Wednesday, November 12, 2008

"let us not lose faith in market mechanisms to provide solutions"

Burton Malkiel gives the real answer right off the bat in the FT, and then veers off into a mechanistic explanation, i.e., it's the investments:

"As the world economy struggles to recover from the worst financial crisis since the Great Depression, we are reminded of the fundamental truth that every financial system depends on trust."

Trust. Very good.

"Market participants need to believe that the counterparties they deal with will fulfill their obligations. That trust has been severely damaged as our financial institutions have suffered life-threatening, self- inflicted wounds by purchasing over a trillion dollars of complex mortgage-backed securities, secured by dicey loans and financed on the thinnest of margins with short-term debt."

Problems:
1) Poor loans
2) Too little capital

All done? No.

"There is widespread understanding that the long-run solution must involve substantial deleveraging and recapitalization of our financial institutions. But there is also a popular view that the government should effectively regulate complex derivatives out of existence and impose stringent limitations on executive compensation to curb what critics have described as “the pervasive greed on Wall Street.”

Here, we agree. We need to deleverage and recapitalize, but not micromanage these investments.

After giving a good description of why CDS's are good investments, he says this:

"One problem was that the market mushroomed out of control. One could buy a CDS not only on bonds you owned but even on bonds you didn’t own. Speculators might bet that some risky company might default on its bonds even if they did not own the bonds. Hence the volume of CDS instruments became a multiple of the total value of the actual bonds that were being insured. In fact, the CDS market at its peak totaled over $60 trillion, far larger than the total bond market and almost four times larger than the total capitalisation of all the stocks traded on the New York Stock Exchange."

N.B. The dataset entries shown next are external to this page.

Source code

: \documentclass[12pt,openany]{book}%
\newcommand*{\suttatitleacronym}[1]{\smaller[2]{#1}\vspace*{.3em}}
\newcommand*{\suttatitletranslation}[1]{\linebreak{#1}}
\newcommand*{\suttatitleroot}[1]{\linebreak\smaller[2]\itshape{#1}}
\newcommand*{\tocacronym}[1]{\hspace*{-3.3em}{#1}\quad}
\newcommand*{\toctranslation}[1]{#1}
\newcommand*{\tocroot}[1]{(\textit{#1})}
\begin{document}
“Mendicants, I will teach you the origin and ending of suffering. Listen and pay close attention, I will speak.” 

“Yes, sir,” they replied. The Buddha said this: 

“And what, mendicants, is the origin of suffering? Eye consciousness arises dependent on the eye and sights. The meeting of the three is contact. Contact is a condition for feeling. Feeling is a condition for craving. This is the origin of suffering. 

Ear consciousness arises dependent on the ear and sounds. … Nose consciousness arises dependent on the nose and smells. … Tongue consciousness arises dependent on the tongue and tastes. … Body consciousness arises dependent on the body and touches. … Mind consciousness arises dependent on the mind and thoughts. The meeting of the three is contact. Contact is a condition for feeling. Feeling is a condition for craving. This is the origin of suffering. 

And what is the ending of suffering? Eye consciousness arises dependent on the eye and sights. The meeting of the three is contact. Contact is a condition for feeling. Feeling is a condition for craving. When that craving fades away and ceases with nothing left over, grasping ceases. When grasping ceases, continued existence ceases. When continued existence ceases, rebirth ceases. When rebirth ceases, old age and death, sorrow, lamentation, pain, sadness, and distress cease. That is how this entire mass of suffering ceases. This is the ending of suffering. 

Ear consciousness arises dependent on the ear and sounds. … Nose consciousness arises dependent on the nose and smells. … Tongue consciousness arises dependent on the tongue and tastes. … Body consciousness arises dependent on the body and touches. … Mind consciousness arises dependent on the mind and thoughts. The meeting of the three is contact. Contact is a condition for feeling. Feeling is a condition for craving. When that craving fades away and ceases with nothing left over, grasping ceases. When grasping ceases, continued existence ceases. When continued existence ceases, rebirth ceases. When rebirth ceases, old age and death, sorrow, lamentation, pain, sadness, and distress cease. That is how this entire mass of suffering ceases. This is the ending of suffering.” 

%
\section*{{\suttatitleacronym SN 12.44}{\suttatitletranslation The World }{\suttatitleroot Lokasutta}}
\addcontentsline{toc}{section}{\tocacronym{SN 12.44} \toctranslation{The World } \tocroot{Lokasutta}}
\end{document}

Now, using the great knowledge of Derivative Dribble, I can say that:
I don't consider these CDS's here mentioned investments, in my sense, so I wouldn't buy them, but they are useful for assessing the likelihood of investments defaulting. So they can have a use, even for someone who doesn't invest in them, like me.

"The CDS market linked financial institutions in such a way that systemic risks to the whole financial system were magnified. "

There's no reason that this can't be measured like disaster insurance is.

"What we need is a shift from the current over-the-counter bilateral CDS market to an exchange-traded market. Contracts should be more “plain vanilla” and standardised. They should be fully collateralised and traded on a central exchange. A central clearing house, backed by capital contributions from the clearing members, should guarantee all contracts. The counterparty for each contract would be the clearing house. Contracts should be marked to the market at least daily and probably even more often. The transparent pricing and volume information provided by exchange trading should eliminate the opacity in the current system. While the new market may well reduce the profitability of current market participants, the advantages of greater liquidity, transparency, and safety should help make the entire financial system stronger, less opaque, and more trustworthy. Already the CME and ICE exchanges have been preparing plans for a CDS market based on these principles."

I agree with all this, but it's already been dealt with by poor loans and more capital.

"The second problem requiring a long-run solution concerns the perverse financial incentives inherent in the current system. It too can be handled without government-mandated compensation limits. Under present arrangements, executives of our financial institutions are often paid extremely large cash bonuses based on their attainment of annual profit goals. It is basically the same system by which hedge fund managers earn incentive payments amounting to a fixed percentage of the funds’ profits."

I would think that real moral hazard and fraud and fiduciary negligence would be more useful than limiting pay, but I do agree with limiting pay. I simply believe these individuals aren't worth the money they're receiving. Period.

"While there have clearly been market failures involved in the current crisis, let us not lose faith in market mechanisms to provide solutions. The US financial markets are the most flexible and innovative in the world and, for all their current problems, they have helped make America an innovation machine. Weakening those markets to calm short-term disruptions would be a serious mistake."

Can't disagree with that. Once again, the problem was solved very easily right at the beginning of the post.